Esse termo, eternizado por Kendrick Lamar com seu álbum de 2012, é um dos mais fascinantes da cultura Pop no século 21, mas suas aplicações estão longes de serem exclusividade desses últimos 20 anos. O clássico do Neo-realismo Italiano, “Vítimas da Tormenta” (1946) e o clássico Brasileiro, “Pixote” (1981), são exemplos claros. Também em 2018, o aterrador filme Libanês, “Cafarnaum” (2018), surge como um primo distante desta estreia de Jonah Hill na direção, e embora possa parecer quase fútil comparar um filme como “Mid90s” à outro que mostra uma das realidades mais terríveis e inumanas da Terra, basta imaginar como ambos aqueles meninos precisavam da mesma coisa em suas jornadas, algo tão simples e que, em escalas distintas, todos buscamos em algum momento: pertencimento.
Stevie, como a descrição do filme diz, o encontra em uma loja de skate, onde um quarteto passa os dias fumando, bebendo e tendo as mais aleatórias conversas que afastam os poucos clientes.

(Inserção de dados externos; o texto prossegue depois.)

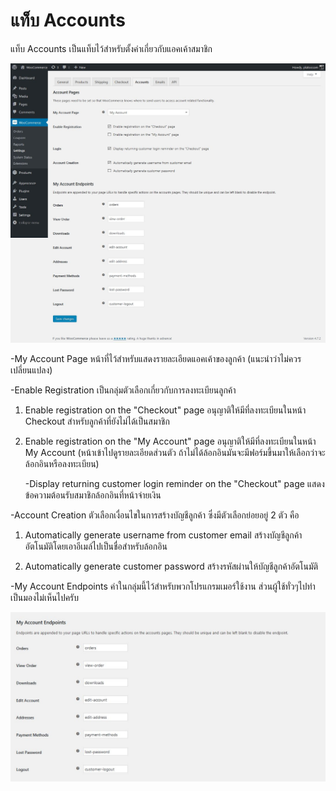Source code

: # แท็บ Accounts

แท็บ Accounts เป็นแท็บไว้สำหรับตั้งค่าเกี่ยวกับแอคเค้าสมาชิก

![](/assets/2017-02-02_11-32-37.jpg)

-My Account Page หน้าที่ไว้สำหรับแสดงรายละเอียดแอคเค้าของลูกค้า \(แนะนำว่าไม่ควรเปลี่ยนแปลง\)

-Enable Registration เป็นกลุ่มตัวเลือกเกี่ยวกับการลงทะเบียนลูกค้า

1. Enable registration on the "Checkout" page อนุญาติให้มีที่ลงทะเบียนในหน้า Checkout สำหรับลูกค้าที่ยังไม่ได้เป็นสมาชิก

2. Enable registration on the "My Account" page อนุญาติให้มีที่ลงทะเบียนในหน้า My Account \(หน้าเข้าไปดูรายละเอียดส่วนตัว ถ้าไม่ได้ล้อกอินมันจะมีฟอร์มขึ้นมาให้เลือกว่าจะล้อกอินหรือลงทะเบียน\)

   -Display returning customer login reminder on the "Checkout" page แสดงข้อความต้อนรับสมาชิกล้อกอินที่หน้าจ่ายเงิน

-Account Creation ตัวเลือกเงื่อนไขในการสร้างบัญชีลูกค้า ซึ่งมีตัวเลือกย่อยอยู่ 2 ตัว คือ

1. Automatically generate username from customer email สร้างบัญชีลูกค้าอัตโนมัติโดยเอาอีเมล์ไปเป็นชื่อสำหรับล้อกอิน

2. Automatically generate customer password สร้างรหัสผ่านให้บัญชีลูกค้าอัตโนมัติ

-My Account Endpoints ค่าในกลุ่มนี้ไว้สำหรับพวกโปรแกรมเมอร์ใช้งาน ส่วนผู้ใช้ทั่วๆไปทำเป็นมองไม่เห็นไปครับ

![](/assets/2017-02-02_14-09-05.jpg)

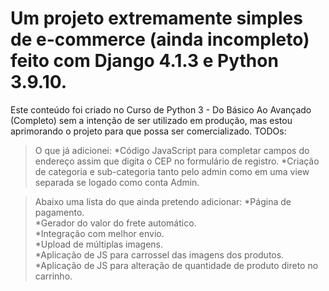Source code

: # Um projeto extremamente simples de e-commerce (ainda incompleto) feito com Django 4.1.3 e Python 3.9.10.
Este conteúdo foi criado no Curso de Python 3 - Do Básico Ao Avançado (Completo) sem a intenção de ser utilizado em produção, mas estou aprimorando o projeto para que possa ser comercializado.
TODOs:

> O que já adicionei:
  *Código JavaScript para completar campos do endereço assim que digita o CEP no formulário de registro.
  *Criação de categoria e sub-categoria tanto pelo admin como em uma view separada se logado como conta Admin.
  

> Abaixo uma lista do que ainda pretendo adicionar:
 *Página de pagamento. <br /> 
 *Gerador do valor do frete automático.<br />
 *Integração com melhor envio.<br />
 *Upload de múltiplas imagens.<br />
 *Aplicação de JS para carrossel das imagens dos produtos.<br />
 *Aplicação de JS para alteração de quantidade de produto direto no carrinho.
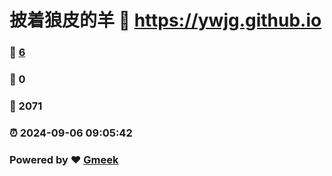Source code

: # 披着狼皮的羊 :link: https://ywjg.github.io 
### :page_facing_up: [6](https://ywjg.github.io/tag.html) 
### :speech_balloon: 0 
### :hibiscus: 2071 
### :alarm_clock: 2024-09-06 09:05:42 
### Powered by :heart: [Gmeek](https://github.com/Meekdai/Gmeek)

É curioso já ali o cenário da coisa toda, pois apesar de estar implícito, não os vemos indo a escola, ou com seus pais, ou sequer com o dono da loja (as vezes parece ser Ray), de maneira que o filme me lembrou o clássico “Du, Dudu e Edu”, onde jovens pareciam ser os únicos habitantes de um resto de cidade meio abandonado de supervisão. E a profundidade dos temas está justamente nessas entrelinhas e diálogos onde podemos ter uma ideia melhor da amostra social que Jonah Hill, em sua estreia no roteiro e direção, nos apresenta. Ray e Fuckshit, os mais independentes, parecem ter situações melhores em casa que Ruben e Fourth Grade, o que reforça a questão que parece destinada a um dia separá-los: enquanto um já aceitou que quer essa vida de curtição pra vida, outro demonstra todas as inseguranças, anseios e sonhos que adolescentes deveriam ter.
Essa inquietação está entranhada em “Mid90s”, justamente porque ela parece ser comum à seu diretor. No começo achei a vibe cult/festival um pouco forçada, mas logo ela se torna a única maneira possível, porque “Mid90s”, o filme, é a extensão de “Mid90s”, a fita que Fourth Grade mostra no final. Um fragmento, cru e estilizado de cenas que parecem comuns para quem as filma, e se uma câmera parada parece apenas observar enquanto Stevie tenta diversas vezes uma simples manobra, um deslize em câmera lenta revela o momento mais intenso do filme: após o acidente de carro, quatro jovens que horas atrás faziam coisas que nem adultos deviam, surgem vulneráveis dormindo desconfortáveis esperando que o menor deles seja atendido. Ali eles são crianças, e tanto a mãe de Stevie, como nós, os enxergamos assim.
E é absolutamente chocante ver aquela criança de 13 anos - ainda menor do que uma criança de 13 anos parece - bebendo, fumando e beijando uma atriz 10 anos mais velha, mas lembro que vivi momentos parecidos e, por escolha que hoje considero sábia, preferi não ceder à pressão externa para fazer o mesmo. Hill mostra tudo com uma naturalidade quase agressiva, contrastando a leveza de elipses temporais no ritmo de uma música, com uma desconfortável sensualidade (?) envolvendo os beijos desengonçados de um menino assustado mas determinado em se provar. Mas como podemos culpar Stevie, ou seu irmão - que talvez seja o personagem mais trágico do filme -, ou sua mãe que com menos de 40 anos tem de criar dois meninos sozinha. Como podemos apontar o dedo para Ruben e seu ciúme do novo integrante do grupo, ou para Fuckshit e sua ilusão de que viver a vida daquele jeito vai deixá-lo satisfeito para sempre? Maduro dentro do possível, Ray surge como o único deles que parece entender a situação onde se encontra, e talvez por isso a inquietação o atinja de maneira mais aparente: em seu olhar tem o deslumbramento e o sonho de trocar de vida, mas também o medo de não conseguir.
Toda a relação de Hill com seu filme me parece ainda mais pessoal quando penso em sua paixão por Rap - o Outro de “New Slaves”, de Kanye West, toca logo antes Stevie cair do teto -, e quando Fourth Grade, um menino quieto que passa o tempo inteiro filmando, faz perguntas sobre ser negro para seus amigos negros. Mas nem ele, nem Stevie, nem Ruben são representações de Hill, e sim o filme em si, a sensação de uma busca inerente por pertencimento, por aceitação, uma busca por identidade que parece, pelo menos nesse primeiro trabalho, mover o Jonah Hill diretor e que me faz antecipar seu próximo projeto.